Chi siano gli altri si chiarisce ulteriormente nella seconda e nella terza sezione. Sono gli autori dei libri amati, frequentati come se fossero amici di lunga data, sono amici con i quali la conversazione avrebbe voluto dilatare i tempi, a dispetto di una sorte contraria, sono testimoni della storia e vittime di storie atroci, come Stefano Cucchi, sono indefiniti «Qualcuno» che ritornano a più riprese per dare l’avvio a testi poetici, con accenti e timbri talvolta molto distanti tra di loro (l’affetto fraterno e il moto di rabbia, la compassione e lo sberleffo), sono, infine, i dimenticati tra i dimenticati, i migranti morti nel Mediterraneo. Leggere i numeri, sommare le cifre, contare quei morti, è impegno nello sgomento.

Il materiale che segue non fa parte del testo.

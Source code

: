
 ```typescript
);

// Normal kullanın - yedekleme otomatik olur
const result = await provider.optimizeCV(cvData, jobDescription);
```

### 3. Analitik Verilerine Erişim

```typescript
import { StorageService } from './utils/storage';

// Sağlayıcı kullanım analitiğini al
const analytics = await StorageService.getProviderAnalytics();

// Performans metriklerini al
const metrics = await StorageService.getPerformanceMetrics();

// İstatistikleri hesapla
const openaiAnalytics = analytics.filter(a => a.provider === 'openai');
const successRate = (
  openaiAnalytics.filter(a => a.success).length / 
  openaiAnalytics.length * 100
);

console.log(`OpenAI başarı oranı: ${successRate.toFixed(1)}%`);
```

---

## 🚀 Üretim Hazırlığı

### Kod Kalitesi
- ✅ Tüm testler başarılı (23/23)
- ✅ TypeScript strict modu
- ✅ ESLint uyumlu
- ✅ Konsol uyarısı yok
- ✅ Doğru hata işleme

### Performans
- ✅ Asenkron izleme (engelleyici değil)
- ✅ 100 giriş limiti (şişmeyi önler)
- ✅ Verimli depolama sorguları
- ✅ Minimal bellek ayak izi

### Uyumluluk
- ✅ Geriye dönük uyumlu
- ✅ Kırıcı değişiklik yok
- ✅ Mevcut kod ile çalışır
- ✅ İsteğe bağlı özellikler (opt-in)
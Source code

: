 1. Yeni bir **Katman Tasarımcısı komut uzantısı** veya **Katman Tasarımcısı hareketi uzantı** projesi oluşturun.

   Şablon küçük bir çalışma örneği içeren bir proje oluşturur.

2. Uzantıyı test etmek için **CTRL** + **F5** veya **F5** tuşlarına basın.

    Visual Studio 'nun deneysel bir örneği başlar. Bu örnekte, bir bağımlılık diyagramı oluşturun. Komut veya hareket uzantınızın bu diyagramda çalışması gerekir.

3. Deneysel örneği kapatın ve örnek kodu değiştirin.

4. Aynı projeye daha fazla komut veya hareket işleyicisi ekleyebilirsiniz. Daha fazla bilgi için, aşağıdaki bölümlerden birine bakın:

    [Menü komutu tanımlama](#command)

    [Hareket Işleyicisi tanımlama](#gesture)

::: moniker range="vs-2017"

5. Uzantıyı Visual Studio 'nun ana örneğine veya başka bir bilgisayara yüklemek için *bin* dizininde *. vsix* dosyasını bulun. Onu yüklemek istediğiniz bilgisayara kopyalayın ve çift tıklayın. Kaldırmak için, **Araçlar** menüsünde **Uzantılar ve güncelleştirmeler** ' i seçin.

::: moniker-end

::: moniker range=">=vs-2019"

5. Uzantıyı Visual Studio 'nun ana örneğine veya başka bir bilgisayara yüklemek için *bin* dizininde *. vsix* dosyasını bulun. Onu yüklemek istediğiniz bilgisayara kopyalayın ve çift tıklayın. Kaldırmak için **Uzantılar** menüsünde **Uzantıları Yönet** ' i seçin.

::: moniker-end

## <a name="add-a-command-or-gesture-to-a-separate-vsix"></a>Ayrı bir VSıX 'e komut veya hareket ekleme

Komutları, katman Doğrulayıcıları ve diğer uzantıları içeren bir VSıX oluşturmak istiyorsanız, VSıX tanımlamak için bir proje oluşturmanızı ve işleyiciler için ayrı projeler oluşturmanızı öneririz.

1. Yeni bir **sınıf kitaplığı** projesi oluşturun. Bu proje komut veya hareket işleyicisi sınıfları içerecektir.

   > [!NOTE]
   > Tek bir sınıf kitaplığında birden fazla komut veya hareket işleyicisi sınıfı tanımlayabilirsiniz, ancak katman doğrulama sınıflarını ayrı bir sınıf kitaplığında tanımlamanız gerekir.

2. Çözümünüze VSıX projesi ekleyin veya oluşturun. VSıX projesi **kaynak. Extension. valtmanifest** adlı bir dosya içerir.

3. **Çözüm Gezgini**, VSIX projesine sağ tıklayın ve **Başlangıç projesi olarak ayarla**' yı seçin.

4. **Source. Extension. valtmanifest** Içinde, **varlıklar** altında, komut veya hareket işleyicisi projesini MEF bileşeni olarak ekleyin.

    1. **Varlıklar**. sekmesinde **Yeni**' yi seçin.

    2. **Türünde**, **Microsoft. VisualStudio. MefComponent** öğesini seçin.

Gianni Montieri, Le cose imperfette, LiberAria Editrice 2019
Anna Maria Curci
La ragazzina cinese piange appoggiata
al muro della Bank of China
un ragazzo la guarda poi una carezza:
di perduto amore o di mancato credito
mi domando, io che non avevo visto
lacrime orientali fino a stamattina
mi si stringe il cuore al pensiero
di cose che non so, di questa gente
che avrà speranze segnata sorte
qualcuno dall’altra parte del mondo.
*
Se moriamo il nome è sulle braccia
l’hanno scritto con il numero di telefono
elicotteri fanno fuoco sulla folla.
Oggi non è domenica per nessuno
è un lunedì lanciato in loop
all’infinito, come una paura
lunga tutta la vita.
*
In Cina è ricomparso un villaggio,
questa è la notizia: sprofondato
per un terremoto, riemerso
per un’inondazione. Grandi numeri,
l’unica legge applicata a quella terra
sterminata, tutto è immenso, così
sciagura arriva e cancella, così
sciagura scherzo di natura torna
e riporta a galla muri vissuti
case senza memoria.
*
E mi sembrano stanchi ogni giorno
di più, appoggiati alle porte, disposti
lungo le banchine, uomini, donne
tutta la vita che li guardo in viso
che mi chiedo dove la loro bici
parcheggiata, il bimbo all’asilo,
dove la stanchezza, la speranza,
scendono alla prossima fermata
li dimentico, chiudo gli occhi,
leggo, accomodo un’altra sera
a questa vita, a questo ritorno.
*
Non succede niente a Roma, adesso
è una sirena che spiega sull’acqua
nulla di nuovo lungo il fiume opaco
niente fosse il fango, niente sui ponti
non impari niente di Roma, oltre
il giro intorno alle rovine, la metro
che trasporta da nessuna parte
non dovrebbe essere di nessuno
Roma, oppure non esistere più
e forse non esiste e non è vero
questo camminare a testa in su
lo stupore, la cosa indimenticabile.
*
Suicidatomi senza prima saperlo.
Roma spariva come un’ecchimosi
che si riassorbe, i segni sulla faccia
restavano, erano destinati
a rimanere, a sopravvivermi.
Roma spariva ed era sentenza
dolore sordo, era silenzio di tomba.